== WHAT YOU HAVE TO DO ==
Write each line again exactly as it is, from the opening line of the records below through the one containing "这里$h_1$、$h_2$和$h_3$为整数，$\vec b_1$、$\vec b_2$、$\vec", and add nothing.

--- INPUT MATERIAL ---

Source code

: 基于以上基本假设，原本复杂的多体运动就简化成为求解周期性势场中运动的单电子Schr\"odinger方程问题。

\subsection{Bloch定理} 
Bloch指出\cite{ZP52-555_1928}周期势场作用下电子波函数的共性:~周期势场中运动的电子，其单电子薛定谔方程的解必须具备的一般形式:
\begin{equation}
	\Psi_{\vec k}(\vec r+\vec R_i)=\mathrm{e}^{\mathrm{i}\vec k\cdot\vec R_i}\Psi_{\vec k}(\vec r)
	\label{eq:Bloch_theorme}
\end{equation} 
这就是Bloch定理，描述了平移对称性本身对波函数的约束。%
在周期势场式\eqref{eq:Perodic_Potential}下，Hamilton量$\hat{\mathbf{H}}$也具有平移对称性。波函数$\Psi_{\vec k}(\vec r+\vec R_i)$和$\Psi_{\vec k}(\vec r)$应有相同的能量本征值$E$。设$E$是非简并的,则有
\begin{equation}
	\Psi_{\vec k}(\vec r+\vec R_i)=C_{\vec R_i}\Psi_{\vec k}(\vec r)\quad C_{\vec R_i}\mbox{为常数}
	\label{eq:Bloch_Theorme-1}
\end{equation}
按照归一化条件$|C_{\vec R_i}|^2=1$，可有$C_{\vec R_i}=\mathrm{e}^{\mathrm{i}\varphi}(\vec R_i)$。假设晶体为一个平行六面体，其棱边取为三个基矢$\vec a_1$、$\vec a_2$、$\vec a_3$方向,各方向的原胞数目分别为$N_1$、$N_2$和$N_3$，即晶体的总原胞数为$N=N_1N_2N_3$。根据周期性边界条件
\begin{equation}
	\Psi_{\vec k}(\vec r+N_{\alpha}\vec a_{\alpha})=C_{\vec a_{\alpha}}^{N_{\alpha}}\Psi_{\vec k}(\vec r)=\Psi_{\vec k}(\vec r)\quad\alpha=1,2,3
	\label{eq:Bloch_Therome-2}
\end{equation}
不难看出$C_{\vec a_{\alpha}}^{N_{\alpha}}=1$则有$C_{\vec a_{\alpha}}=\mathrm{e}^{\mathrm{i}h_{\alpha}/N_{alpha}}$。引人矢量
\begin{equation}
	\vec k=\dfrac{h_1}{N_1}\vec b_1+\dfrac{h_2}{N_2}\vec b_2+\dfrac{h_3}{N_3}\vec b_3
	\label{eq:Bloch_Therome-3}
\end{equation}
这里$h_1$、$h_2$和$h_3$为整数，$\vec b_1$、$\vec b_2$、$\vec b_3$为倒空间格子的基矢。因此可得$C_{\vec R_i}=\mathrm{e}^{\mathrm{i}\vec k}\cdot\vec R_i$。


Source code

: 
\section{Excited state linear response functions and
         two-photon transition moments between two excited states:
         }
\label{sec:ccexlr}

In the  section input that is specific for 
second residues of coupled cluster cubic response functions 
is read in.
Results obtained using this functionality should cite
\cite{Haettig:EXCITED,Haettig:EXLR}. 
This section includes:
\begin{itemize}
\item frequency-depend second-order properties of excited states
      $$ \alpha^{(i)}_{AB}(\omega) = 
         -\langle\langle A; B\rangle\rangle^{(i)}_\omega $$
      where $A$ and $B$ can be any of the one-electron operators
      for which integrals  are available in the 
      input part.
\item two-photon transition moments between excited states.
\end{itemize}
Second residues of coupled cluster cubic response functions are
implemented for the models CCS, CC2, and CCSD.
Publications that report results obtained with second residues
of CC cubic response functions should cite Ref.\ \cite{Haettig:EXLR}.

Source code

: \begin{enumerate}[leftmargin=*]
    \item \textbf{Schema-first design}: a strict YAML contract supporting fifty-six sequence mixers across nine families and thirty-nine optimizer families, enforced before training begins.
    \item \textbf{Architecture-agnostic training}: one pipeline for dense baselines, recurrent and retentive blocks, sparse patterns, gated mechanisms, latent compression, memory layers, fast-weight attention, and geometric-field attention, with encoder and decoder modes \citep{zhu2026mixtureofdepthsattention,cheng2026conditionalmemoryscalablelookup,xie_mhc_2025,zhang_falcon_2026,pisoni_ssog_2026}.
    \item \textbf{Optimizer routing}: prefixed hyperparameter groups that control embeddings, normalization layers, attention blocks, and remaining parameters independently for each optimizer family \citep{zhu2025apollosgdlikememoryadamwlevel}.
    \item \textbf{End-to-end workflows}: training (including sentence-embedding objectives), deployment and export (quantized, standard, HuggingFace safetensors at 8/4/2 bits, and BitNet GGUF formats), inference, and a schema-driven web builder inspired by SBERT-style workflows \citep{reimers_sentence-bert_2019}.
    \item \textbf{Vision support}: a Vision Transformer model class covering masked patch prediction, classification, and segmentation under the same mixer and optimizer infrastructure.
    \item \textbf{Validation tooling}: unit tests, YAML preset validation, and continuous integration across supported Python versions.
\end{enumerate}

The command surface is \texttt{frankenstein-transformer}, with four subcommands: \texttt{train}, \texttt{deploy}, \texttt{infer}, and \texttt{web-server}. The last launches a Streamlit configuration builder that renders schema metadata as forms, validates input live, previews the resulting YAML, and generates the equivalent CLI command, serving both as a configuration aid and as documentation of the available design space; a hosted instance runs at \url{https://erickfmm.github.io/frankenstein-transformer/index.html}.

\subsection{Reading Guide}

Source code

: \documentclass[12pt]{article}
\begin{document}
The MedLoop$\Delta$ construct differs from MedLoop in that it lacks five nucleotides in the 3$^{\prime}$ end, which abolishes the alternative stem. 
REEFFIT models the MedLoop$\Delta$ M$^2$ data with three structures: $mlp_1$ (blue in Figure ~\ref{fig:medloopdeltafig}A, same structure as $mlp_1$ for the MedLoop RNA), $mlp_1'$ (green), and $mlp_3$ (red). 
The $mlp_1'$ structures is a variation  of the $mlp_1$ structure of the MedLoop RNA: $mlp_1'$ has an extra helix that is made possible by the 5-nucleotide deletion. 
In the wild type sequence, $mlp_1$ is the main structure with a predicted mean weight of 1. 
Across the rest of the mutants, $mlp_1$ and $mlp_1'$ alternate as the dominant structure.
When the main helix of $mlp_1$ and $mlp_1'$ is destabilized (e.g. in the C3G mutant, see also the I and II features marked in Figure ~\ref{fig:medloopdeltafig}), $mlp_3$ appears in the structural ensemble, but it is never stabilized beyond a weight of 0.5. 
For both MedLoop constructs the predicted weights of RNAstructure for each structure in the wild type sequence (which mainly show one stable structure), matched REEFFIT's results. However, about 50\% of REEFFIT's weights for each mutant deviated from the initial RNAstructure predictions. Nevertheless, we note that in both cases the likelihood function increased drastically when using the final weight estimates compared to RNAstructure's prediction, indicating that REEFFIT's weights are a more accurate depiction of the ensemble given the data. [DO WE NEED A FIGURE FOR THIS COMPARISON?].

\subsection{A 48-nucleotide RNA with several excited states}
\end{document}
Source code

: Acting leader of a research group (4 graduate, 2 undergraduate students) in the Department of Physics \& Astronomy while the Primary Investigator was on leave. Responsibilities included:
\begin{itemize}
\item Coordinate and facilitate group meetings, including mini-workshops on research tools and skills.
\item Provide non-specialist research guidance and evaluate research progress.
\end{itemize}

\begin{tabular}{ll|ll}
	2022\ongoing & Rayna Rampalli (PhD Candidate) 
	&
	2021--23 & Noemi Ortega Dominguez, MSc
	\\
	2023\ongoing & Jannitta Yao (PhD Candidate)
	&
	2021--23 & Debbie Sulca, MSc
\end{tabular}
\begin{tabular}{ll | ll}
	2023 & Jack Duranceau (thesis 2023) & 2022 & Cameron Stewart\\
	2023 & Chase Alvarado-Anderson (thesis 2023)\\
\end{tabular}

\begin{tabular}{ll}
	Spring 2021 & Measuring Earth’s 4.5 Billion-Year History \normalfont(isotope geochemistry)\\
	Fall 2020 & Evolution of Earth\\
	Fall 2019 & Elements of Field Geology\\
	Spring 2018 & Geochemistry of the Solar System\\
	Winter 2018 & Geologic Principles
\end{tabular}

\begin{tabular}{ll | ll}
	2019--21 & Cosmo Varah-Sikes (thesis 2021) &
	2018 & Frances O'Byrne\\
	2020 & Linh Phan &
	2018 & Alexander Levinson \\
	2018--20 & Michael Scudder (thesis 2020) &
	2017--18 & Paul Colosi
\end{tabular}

---

== RESPONSE BELOW ==
Source code

: 基于以上基本假设，原本复杂的多体运动就简化成为求解周期性势场中运动的单电子Schr\"odinger方程问题。

\subsection{Bloch定理} 
Bloch指出\cite{ZP52-555_1928}周期势场作用下电子波函数的共性:~周期势场中运动的电子，其单电子薛定谔方程的解必须具备的一般形式:
\begin{equation}
	\Psi_{\vec k}(\vec r+\vec R_i)=\mathrm{e}^{\mathrm{i}\vec k\cdot\vec R_i}\Psi_{\vec k}(\vec r)
	\label{eq:Bloch_theorme}
\end{equation} 
这就是Bloch定理，描述了平移对称性本身对波函数的约束。%
在周期势场式\eqref{eq:Perodic_Potential}下，Hamilton量$\hat{\mathbf{H}}$也具有平移对称性。波函数$\Psi_{\vec k}(\vec r+\vec R_i)$和$\Psi_{\vec k}(\vec r)$应有相同的能量本征值$E$。设$E$是非简并的,则有
\begin{equation}
	\Psi_{\vec k}(\vec r+\vec R_i)=C_{\vec R_i}\Psi_{\vec k}(\vec r)\quad C_{\vec R_i}\mbox{为常数}
	\label{eq:Bloch_Theorme-1}
\end{equation}
按照归一化条件$|C_{\vec R_i}|^2=1$，可有$C_{\vec R_i}=\mathrm{e}^{\mathrm{i}\varphi}(\vec R_i)$。假设晶体为一个平行六面体，其棱边取为三个基矢$\vec a_1$、$\vec a_2$、$\vec a_3$方向,各方向的原胞数目分别为$N_1$、$N_2$和$N_3$，即晶体的总原胞数为$N=N_1N_2N_3$。根据周期性边界条件
\begin{equation}
	\Psi_{\vec k}(\vec r+N_{\alpha}\vec a_{\alpha})=C_{\vec a_{\alpha}}^{N_{\alpha}}\Psi_{\vec k}(\vec r)=\Psi_{\vec k}(\vec r)\quad\alpha=1,2,3
	\label{eq:Bloch_Therome-2}
\end{equation}
不难看出$C_{\vec a_{\alpha}}^{N_{\alpha}}=1$则有$C_{\vec a_{\alpha}}=\mathrm{e}^{\mathrm{i}h_{\alpha}/N_{alpha}}$。引人矢量
\begin{equation}
	\vec k=\dfrac{h_1}{N_1}\vec b_1+\dfrac{h_2}{N_2}\vec b_2+\dfrac{h_3}{N_3}\vec b_3
	\label{eq:Bloch_Therome-3}
\end{equation}
这里$h_1$、$h_2$和$h_3$为整数，$\vec b_1$、$\vec b_2$、$\vec b_3$为倒空间格子的基矢。因此可得$C_{\vec R_i}=\mathrm{e}^{\mathrm{i}\vec k}\cdot\vec R_i$。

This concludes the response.